**Aim of the exercise**
Copy each line below that has "through".
** Record excerpts follows **
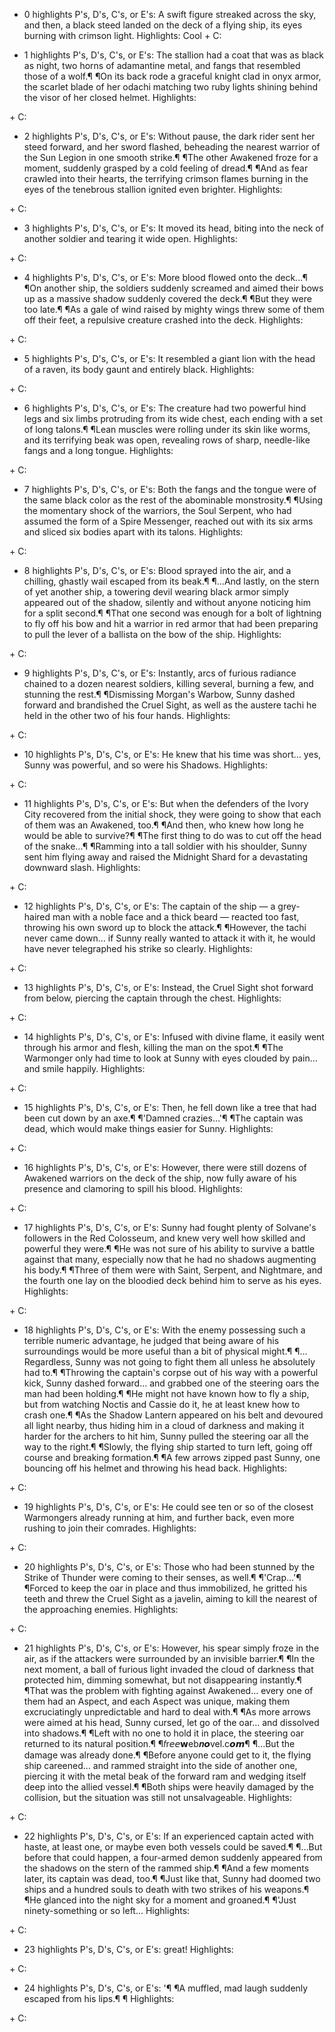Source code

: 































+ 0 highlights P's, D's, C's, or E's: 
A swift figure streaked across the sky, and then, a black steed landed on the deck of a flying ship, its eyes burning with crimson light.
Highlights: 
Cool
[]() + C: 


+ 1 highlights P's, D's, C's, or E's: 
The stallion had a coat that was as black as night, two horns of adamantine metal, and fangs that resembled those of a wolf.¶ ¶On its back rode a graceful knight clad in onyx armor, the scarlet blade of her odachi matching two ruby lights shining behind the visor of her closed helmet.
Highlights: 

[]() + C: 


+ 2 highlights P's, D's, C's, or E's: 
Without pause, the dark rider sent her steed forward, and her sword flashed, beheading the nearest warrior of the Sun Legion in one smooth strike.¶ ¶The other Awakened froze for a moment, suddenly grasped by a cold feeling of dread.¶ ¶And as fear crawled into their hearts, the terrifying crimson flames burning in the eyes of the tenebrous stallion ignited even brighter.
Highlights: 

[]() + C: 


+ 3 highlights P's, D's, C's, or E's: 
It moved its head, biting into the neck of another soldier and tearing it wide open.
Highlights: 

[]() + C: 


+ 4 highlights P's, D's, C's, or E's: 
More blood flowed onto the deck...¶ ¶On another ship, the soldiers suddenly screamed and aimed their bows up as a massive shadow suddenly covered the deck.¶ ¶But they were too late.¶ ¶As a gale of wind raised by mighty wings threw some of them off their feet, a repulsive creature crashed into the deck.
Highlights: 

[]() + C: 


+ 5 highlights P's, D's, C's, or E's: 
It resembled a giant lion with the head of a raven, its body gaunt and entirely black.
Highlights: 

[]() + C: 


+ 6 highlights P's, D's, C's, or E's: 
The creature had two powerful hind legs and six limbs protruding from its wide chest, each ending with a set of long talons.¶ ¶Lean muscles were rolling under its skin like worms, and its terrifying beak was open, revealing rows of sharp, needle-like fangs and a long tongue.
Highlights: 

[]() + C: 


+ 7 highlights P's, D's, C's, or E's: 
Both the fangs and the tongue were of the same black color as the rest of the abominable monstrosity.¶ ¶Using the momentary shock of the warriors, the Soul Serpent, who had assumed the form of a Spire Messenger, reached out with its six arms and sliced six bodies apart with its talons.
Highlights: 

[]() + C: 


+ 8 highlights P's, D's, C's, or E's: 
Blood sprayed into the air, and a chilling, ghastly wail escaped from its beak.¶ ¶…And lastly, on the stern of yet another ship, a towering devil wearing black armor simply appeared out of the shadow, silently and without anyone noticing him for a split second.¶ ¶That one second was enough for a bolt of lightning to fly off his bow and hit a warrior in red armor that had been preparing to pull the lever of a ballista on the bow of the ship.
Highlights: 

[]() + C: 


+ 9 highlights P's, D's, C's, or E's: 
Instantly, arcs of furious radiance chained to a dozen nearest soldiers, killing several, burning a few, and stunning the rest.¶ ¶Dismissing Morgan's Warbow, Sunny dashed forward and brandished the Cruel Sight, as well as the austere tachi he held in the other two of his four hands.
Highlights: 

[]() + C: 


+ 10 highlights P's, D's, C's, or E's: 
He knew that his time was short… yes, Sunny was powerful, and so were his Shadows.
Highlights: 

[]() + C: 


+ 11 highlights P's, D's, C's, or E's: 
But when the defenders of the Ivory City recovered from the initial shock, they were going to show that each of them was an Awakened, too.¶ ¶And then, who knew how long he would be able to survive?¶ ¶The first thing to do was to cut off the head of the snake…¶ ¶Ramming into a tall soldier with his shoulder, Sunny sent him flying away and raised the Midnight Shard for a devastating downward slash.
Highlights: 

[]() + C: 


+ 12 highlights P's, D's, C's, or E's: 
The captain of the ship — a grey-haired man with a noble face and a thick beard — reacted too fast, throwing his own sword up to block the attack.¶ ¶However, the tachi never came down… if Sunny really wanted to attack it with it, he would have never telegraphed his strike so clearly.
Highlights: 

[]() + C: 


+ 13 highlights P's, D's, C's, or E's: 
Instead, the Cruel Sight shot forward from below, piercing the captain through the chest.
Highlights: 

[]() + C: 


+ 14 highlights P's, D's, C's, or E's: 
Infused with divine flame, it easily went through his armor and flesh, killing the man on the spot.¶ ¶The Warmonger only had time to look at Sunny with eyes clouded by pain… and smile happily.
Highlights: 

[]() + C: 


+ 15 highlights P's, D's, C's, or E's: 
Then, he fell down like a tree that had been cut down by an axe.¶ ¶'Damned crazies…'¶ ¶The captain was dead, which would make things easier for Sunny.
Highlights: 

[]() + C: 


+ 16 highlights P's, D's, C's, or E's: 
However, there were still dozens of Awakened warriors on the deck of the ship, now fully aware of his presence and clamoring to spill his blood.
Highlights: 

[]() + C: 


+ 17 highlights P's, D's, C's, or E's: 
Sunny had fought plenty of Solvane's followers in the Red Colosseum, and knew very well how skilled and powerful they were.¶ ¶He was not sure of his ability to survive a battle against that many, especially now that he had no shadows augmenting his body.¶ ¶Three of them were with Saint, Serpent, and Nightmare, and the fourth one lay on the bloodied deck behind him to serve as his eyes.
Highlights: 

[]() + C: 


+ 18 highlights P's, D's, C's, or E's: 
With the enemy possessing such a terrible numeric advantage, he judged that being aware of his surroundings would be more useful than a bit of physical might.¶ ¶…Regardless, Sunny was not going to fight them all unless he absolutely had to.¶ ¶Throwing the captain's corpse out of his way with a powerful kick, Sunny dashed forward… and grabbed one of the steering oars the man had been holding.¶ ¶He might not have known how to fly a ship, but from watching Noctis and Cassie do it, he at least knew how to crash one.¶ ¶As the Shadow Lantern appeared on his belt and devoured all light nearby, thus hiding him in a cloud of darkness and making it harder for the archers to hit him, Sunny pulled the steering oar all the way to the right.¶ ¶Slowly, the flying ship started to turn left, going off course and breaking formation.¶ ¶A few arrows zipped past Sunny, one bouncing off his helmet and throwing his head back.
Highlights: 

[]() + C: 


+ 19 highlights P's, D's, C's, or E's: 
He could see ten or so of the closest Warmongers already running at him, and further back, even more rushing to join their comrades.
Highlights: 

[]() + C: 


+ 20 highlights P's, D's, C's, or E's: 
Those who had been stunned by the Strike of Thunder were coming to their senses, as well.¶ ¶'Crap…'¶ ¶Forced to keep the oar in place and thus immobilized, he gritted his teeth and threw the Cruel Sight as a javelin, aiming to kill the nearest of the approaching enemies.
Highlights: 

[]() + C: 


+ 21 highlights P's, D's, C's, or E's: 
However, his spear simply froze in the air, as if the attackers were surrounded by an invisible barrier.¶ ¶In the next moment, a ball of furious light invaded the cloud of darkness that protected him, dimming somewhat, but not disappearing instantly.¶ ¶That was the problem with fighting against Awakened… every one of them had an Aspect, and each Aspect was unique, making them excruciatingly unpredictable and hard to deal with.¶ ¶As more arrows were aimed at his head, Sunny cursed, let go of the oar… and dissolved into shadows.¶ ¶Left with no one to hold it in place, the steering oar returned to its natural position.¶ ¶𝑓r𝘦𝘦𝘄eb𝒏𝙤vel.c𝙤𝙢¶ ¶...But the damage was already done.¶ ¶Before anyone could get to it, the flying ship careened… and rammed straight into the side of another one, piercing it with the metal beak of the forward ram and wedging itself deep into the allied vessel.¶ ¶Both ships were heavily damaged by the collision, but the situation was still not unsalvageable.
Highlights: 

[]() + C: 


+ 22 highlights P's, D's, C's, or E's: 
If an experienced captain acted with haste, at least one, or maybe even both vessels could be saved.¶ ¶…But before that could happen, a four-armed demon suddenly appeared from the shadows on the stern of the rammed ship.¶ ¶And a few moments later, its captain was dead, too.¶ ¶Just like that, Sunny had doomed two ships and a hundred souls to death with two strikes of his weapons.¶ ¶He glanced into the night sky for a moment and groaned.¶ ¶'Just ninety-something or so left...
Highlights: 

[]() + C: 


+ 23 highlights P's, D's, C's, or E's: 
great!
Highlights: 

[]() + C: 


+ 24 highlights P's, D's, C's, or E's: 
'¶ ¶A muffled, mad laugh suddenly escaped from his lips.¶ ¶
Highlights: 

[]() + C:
** End of Record excerpts **
**Final answer**
Instead, the Cruel Sight shot forward from below, piercing the captain through the chest.
Infused with divine flame, it easily went through his armor and flesh, killing the man on the spot.¶ ¶The Warmonger only had time to look at Sunny with eyes clouded by pain… and smile happily.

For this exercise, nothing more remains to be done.